Head of Information Security (CISO)

We’re looking for a detail-oriented problem-solver, collaborative relationship-builder, and expert cybersecurity leader to join our Risk & Compliance team as the Head of Information Security (CISO).

You will be the senior-most leader responsible for defining, implementing, and overseeing our enterprise-wide information security and risk management strategy. This is a critical leadership position that requires a strong balance of technical expertise, business acumen, and regulatory knowledge, particularly within the highly regulated financial services sector. You will report directly to the CTO and serve as a key advisor to the executive team and Board of Directors on all matters related to cyber risk.

• Develop, own, and continually refine the comprehensive Information Security and Cyber Risk Management strategy and roadmap for the company, aligning it with business goals and regulatory requirements.
• Lead, mentor, and scale a high-performing security organization, fostering a culture of security-first thinking across all departments.
• Manage the security budget, technology investments, and vendor relationships to ensure cost-effective and robust security controls.

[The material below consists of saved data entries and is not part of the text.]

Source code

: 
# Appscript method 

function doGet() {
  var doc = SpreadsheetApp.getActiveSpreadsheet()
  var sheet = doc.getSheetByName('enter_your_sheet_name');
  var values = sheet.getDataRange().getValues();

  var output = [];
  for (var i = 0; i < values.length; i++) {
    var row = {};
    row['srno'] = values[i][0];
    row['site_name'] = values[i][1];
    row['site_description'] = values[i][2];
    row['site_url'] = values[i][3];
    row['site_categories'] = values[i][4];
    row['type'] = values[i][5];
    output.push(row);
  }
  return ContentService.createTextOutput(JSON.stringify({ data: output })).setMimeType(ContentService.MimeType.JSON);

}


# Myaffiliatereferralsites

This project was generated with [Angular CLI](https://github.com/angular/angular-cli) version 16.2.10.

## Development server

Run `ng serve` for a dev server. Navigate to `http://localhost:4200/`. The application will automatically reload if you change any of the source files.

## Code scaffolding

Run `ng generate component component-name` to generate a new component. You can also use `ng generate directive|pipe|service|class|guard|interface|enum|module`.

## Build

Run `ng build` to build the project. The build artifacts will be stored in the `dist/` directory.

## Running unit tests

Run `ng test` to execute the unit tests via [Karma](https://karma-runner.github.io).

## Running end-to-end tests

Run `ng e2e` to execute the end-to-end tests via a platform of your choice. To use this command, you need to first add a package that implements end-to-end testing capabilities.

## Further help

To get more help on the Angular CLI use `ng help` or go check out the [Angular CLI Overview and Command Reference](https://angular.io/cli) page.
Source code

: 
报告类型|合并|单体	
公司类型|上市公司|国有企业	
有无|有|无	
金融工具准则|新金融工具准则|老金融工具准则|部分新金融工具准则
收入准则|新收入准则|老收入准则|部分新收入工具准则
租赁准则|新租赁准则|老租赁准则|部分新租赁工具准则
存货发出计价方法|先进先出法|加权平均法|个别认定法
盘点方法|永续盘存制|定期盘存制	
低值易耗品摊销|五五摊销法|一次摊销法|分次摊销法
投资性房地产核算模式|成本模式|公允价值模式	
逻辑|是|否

• Establish and maintain an enterprise-wide risk management framework to identify, assess, and prioritize security risks across the technology stack and business operations.
• Ensure rigorous compliance with all relevant financial regulations and standards (e.g., PCI DSS, SOC 2, ISO 27001, CCPA, CSF/NIST, and any specific regional financial regulatory bodies).
• Oversee all security audits, compliance assessments, and regulatory examinations, and manage the timely remediation of findings.
• Collaborate with the legal, compliance and privacy functions to conduct reviews/audits, RFPs, recommend policies and procedures, monitor status and report violations to appropriate management.

• Define and govern the security architecture for our cloud-native environment [AWS/GCP].
• Implement and manage a robust set of security tools and technologies (SIEM, Endpoint Detection & Response, Vulnerability Scanners, Firewalls, Data Loss Prevention, etc.).
• Champion DevSecOps principles, partnering closely with Engineering to embed security controls (SAST, DAST, SCA) into the CI/CD pipeline and Software Development Lifecycle (SDLC).
• Oversee all aspects of data protection, identity and access management (IAM), and network security.

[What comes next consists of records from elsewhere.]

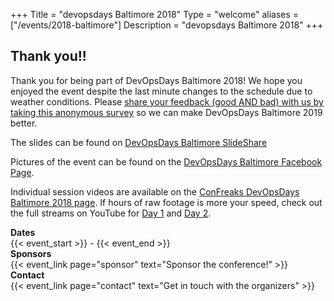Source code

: +++
Title = "devopsdays Baltimore 2018"
Type = "welcome"
aliases = ["/events/2018-baltimore"]
Description = "devopsdays Baltimore 2018"
+++

<!-- <div style="text-align:center;">
  {{< event_logo >}}
</div> -->
## Thank you!!
Thank you for being part of DevOpsDays Baltimore 2018! We hope you enjoyed the event despite the last minute changes to the schedule due to weather conditions. Please [share your feedback (good AND bad) with us by taking this anonymous survey](https://goo.gl/forms/VSMKsObfIEanpuo42) so we can make DevOpsDays Baltimore 2019 better.

The slides can be found on [DevOpsDays Baltimore SlideShare](https://www.slideshare.net/devopdsaysbaltimore/presentations)

Pictures of the event can be found on the [DevOpsDays Baltimore Facebook Page](https://www.facebook.com/pg/devopsdaysbmore/photos/?tab=album&album_id=1219320224868279).

Individual session videos are available on the [ConFreaks DevOpsDays Baltimore 2018 page](http://confreaks.tv/events/devopsdaysbaltimore2018).  If hours of raw footage is more your speed, check out the full streams on YouTube for [Day 1](https://youtu.be/_XOjsVnmHmI?t=1726) and [Day 2](https://youtu.be/RqDHtxQCuIU?t=2193).

<div class = "row">
  <div class = "col-md-2">
    <strong>Dates</strong>
  </div>
  <div class = "col-md-8">
    {{< event_start >}} - {{< event_end >}}
  </div>
</div>

<!-- <div class = "row">
  <div class = "col-md-2">
    <strong>Location</strong>
  </div>
  <div class = "col-md-8">
    {{< event_location >}}
  </div>
</div> -->

<!-- <div class = "row">
  <div class = "col-md-2">
    <strong>Register</strong>
  </div>
  <div class = "col-md-8">
    {{< event_link page="registration" text="Register to attend the conference!" >}}
  </div>
</div> -->

<!-- <div class = "row">
  <div class = "col-md-2">
    <strong>Propose</strong>
  </div>
  <div class = "col-md-8">
    {{< event_link page="propose" text="Propose a talk!" >}}
  </div>
</div> -->

<!-- <div class = "row">
  <div class = "col-md-2">
    <strong>Program</strong>
  </div>
  <div class = "col-md-8">
    View the {{< event_link page="program" text="program." >}}
  </div>
</div> -->

<!-- <div class = "row">
  <div class = "col-md-2">
    <strong>Speakers</strong>
  </div>
  <div class = "col-md-8">
    Check out the {{< event_link page="speakers" text="speakers!" >}}
  </div>
</div> -->

<div class = "row">
  <div class = "col-md-2">
    <strong>Sponsors</strong>
  </div>
  <div class = "col-md-8">
    {{< event_link page="sponsor" text="Sponsor the conference!" >}}
  </div>
</div>

<div class = "row">
  <div class = "col-md-2">
    <strong>Contact</strong>
  </div>
  <div class = "col-md-8">
    {{< event_link page="contact" text="Get in touch with the organizers" >}}
  </div>
</div>

<!-- Uncomment if you added your city twitter name -->
<!--
{{< event_twitter >}}
-->

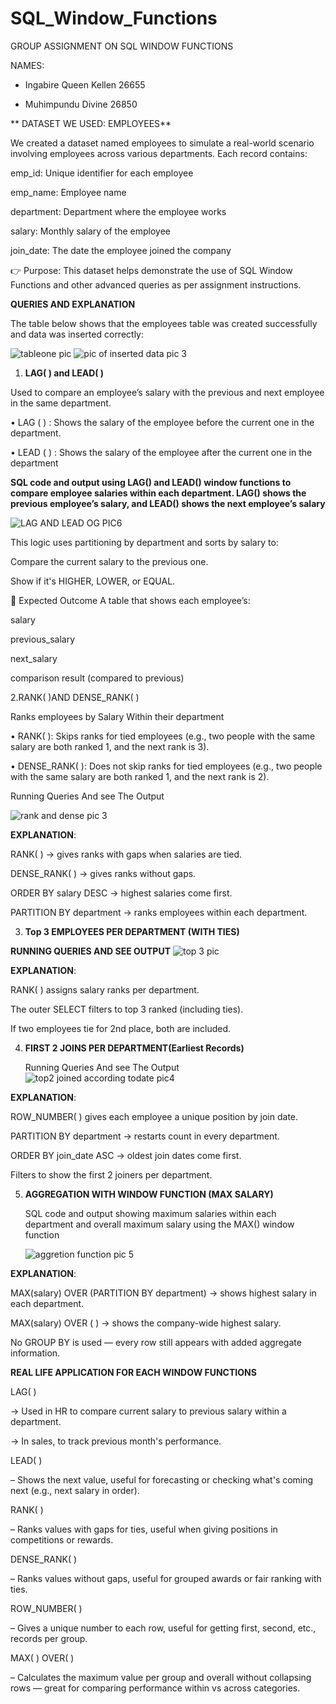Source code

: # SQL_Window_Functions
GROUP ASSIGNMENT ON SQL WINDOW FUNCTIONS

NAMES:
- Ingabire Queen Kellen 26655
  
- Muhimpundu Divine 26850

** DATASET WE  USED: EMPLOYEES**
 
We created a dataset named employees to simulate a real-world scenario involving employees across various departments.
Each record contains:

emp_id: Unique identifier for each employee

emp_name: Employee name

department: Department where the employee works

salary: Monthly salary of the employee

join_date: The date the employee joined the company

👉 Purpose: This dataset helps demonstrate the use of SQL Window Functions and other advanced queries as per assignment instructions.



  
**QUERIES AND EXPLANATION**

The table below shows that the employees table was created successfully and data was inserted correctly:

![tableone pic](https://github.com/user-attachments/assets/1485820d-f5f7-43c6-9ceb-605abe31c80e)
![pic of inserted data pic 3](https://github.com/user-attachments/assets/bf43591c-0a76-457f-b9a4-52a7573b361c)


1. **LAG( ) and LEAD( )**
   
Used to compare an employee’s salary with the previous and next employee in the same department.

•	LAG ( ) : Shows the salary of the employee before the current one in the department.

•	LEAD ( ) : Shows the salary of the employee after the current one in the department

**SQL code and output using LAG() and LEAD() window functions to compare employee salaries within each department.
LAG() shows the previous employee’s salary, and LEAD() shows the next employee’s salary**

![LAG AND LEAD OG PIC6](https://github.com/user-attachments/assets/4ab8f75d-0272-457c-8bf5-f2744c8a7553)

This logic uses partitioning by department and sorts by salary to:

Compare the current salary to the previous one.

Show if it's HIGHER, LOWER, or EQUAL.

🎯 Expected Outcome
A table that shows each employee’s:

salary

previous_salary

next_salary

comparison result (compared to previous)




  2.RANK( )AND DENSE_RANK( )
  
  Ranks employees by Salary Within their department 
  
  •	RANK( ): Skips ranks for tied employees (e.g., two people with the same salary are both ranked 1, and the next rank is 3).
  
  •	DENSE_RANK( ): Does not skip ranks for tied employees (e.g., two people with the same salary are both ranked 1, and the next rank is 2).
  
   Running Queries And see The Output
   
   ![rank and dense pic 3](https://github.com/user-attachments/assets/39f346d0-b0c4-4c68-a095-510a686ad2a1)
   
  **EXPLANATION**:
  
RANK( ) → gives ranks with gaps when salaries are tied.

DENSE_RANK( ) → gives ranks without gaps.

ORDER BY salary DESC → highest salaries come first.

PARTITION BY department → ranks employees within each department.  

3. **Top 3 EMPLOYEES PER DEPARTMENT (WITH TIES)**
   
  **RUNNING QUERIES AND SEE OUTPUT**
   ![top 3 pic ](https://github.com/user-attachments/assets/13a87dcc-b9c3-462b-9941-1fad2e7cc488)
   
   **EXPLANATION**:
   
RANK( ) assigns salary ranks per department.

 The outer SELECT filters to top 3 ranked (including ties).
 
 If two employees tie for 2nd place, both are included.
 
 4. **FIRST 2 JOINS PER DEPARTMENT(Earliest Records)**
    
     Running Queries And see The Output
    ![top2 joined according todate pic4](https://github.com/user-attachments/assets/6e925562-7ad5-46ba-b420-070c8e4c8de3)

**EXPLANATION**:

ROW_NUMBER( ) gives each employee a unique position by join date.

PARTITION BY department → restarts count in every department.

ORDER BY join_date ASC → oldest join dates come first.

Filters to show the first 2 joiners per department.

5. **AGGREGATION WITH WINDOW FUNCTION (MAX SALARY)**
   
   SQL code and output showing maximum salaries within each department and overall maximum salary using the MAX() window function
   
   ![aggretion function pic 5](https://github.com/user-attachments/assets/c353a51f-cff0-4484-965c-03e9920ebac5)

 **EXPLANATION**:
 
MAX(salary) OVER (PARTITION BY department)
→ shows highest salary in each department.

MAX(salary) OVER ( ) 
→ shows the company-wide highest salary.

No GROUP BY is used — every row still appears with added aggregate information.

  **REAL LIFE APPLICATION  FOR EACH WINDOW FUNCTIONS**
  
  LAG( )
  
→ Used in HR to compare current salary to previous salary within a department.

→ In sales, to track previous month's performance.

LEAD( )

– Shows the next value, useful for forecasting or checking what's coming next (e.g., next salary in order).

RANK( )

– Ranks values with gaps for ties, useful when giving positions in competitions or rewards.

DENSE_RANK( )

– Ranks values without gaps, useful for grouped awards or fair ranking with ties.

ROW_NUMBER( )

– Gives a unique number to each row, useful for getting first, second, etc., records per group.

MAX( ) OVER( )

– Calculates the maximum value per group and overall without collapsing rows — great for comparing performance within vs across categories.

• Develop, test, and lead the Security Incident Response Plan (SIRP), ensuring the team can rapidly detect, contain, and recover from security incidents.
• Manage the Disaster Recovery (DR) and Business Continuity Plan (BCP) efforts to ensure business resilience.

• Provide clear, concise, and regular reporting on the organization's security posture, key risks, and security metrics to the Executive Team and Board of Directors.
• Serve as the key security subject matter expert across the organization to implement changes and best practices to continuously improve the security posture of the enterprise.  
• Represent the organization with external stakeholders to confidently articulate our security controls.

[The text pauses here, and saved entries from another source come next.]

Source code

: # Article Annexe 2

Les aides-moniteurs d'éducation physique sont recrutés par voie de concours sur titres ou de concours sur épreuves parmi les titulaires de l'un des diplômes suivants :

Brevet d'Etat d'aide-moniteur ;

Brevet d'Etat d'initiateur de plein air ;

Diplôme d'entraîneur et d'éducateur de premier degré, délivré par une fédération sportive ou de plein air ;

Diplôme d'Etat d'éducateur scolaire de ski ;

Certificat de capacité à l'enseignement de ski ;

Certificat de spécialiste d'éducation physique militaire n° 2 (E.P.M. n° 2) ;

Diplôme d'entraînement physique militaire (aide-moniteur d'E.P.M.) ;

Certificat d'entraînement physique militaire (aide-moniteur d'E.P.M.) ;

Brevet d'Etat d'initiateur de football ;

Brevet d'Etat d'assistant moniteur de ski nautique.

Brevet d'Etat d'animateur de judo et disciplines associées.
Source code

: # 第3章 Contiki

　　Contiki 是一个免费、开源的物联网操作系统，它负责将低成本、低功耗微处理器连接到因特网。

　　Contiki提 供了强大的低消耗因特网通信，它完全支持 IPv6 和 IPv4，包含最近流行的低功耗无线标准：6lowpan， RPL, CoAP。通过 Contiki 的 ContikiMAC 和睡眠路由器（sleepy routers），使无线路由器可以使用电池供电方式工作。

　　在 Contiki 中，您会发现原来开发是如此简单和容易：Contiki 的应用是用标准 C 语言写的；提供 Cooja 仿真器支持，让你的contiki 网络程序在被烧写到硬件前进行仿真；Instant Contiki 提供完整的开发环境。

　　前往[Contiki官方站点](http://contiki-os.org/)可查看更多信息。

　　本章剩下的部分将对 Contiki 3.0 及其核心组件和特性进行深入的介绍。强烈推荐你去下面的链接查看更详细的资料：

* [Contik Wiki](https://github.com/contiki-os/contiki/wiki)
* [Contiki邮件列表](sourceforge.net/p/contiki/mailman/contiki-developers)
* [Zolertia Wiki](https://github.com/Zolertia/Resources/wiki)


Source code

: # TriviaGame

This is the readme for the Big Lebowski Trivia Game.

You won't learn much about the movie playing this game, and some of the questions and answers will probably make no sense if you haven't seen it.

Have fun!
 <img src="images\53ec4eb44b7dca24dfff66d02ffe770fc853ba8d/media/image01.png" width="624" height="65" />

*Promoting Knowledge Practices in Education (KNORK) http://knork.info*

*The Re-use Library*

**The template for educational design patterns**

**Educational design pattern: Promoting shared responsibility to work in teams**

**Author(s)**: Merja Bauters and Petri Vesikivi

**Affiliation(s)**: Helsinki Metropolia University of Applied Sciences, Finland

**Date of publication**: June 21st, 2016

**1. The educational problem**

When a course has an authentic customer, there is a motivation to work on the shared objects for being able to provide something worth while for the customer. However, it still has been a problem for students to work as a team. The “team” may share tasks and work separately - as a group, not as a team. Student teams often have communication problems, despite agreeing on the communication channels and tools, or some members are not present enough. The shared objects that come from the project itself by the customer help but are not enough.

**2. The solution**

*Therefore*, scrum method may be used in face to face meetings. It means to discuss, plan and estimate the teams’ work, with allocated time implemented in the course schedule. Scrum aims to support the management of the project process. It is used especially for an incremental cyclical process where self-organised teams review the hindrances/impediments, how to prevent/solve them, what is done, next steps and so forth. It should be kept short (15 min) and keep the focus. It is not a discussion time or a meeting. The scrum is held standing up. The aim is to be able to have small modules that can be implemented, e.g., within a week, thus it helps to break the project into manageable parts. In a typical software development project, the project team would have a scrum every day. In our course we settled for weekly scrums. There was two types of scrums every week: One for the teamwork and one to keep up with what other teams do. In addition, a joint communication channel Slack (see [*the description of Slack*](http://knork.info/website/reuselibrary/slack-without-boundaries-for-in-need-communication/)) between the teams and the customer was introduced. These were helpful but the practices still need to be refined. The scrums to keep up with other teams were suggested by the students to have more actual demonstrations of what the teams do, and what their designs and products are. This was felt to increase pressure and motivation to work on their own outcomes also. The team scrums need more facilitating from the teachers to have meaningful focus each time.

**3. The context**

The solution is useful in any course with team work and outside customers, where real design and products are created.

• 5 - 10 years of progressive experience in Information Security and Cyber Risk Management, with at least 3-5 years in a senior leadership role (Director, VP, or CISO).
• Demonstrable experience working within the Fintech or a closely regulated financial services industry is required.
• Deep expertise in regulatory frameworks relevant to financial data (PCI DSS, ISO 27001, SOC 2, or similar).
• Proven hands-on experience securing modern, cloud-native environments (e.g., AWS, GCP).
• Exceptional leadership, communication, and interpersonal skills, with the ability to influence technical teams, executive management, and external stakeholders.
• Bachelor's degree in Computer Science, Information Technology, or a related field.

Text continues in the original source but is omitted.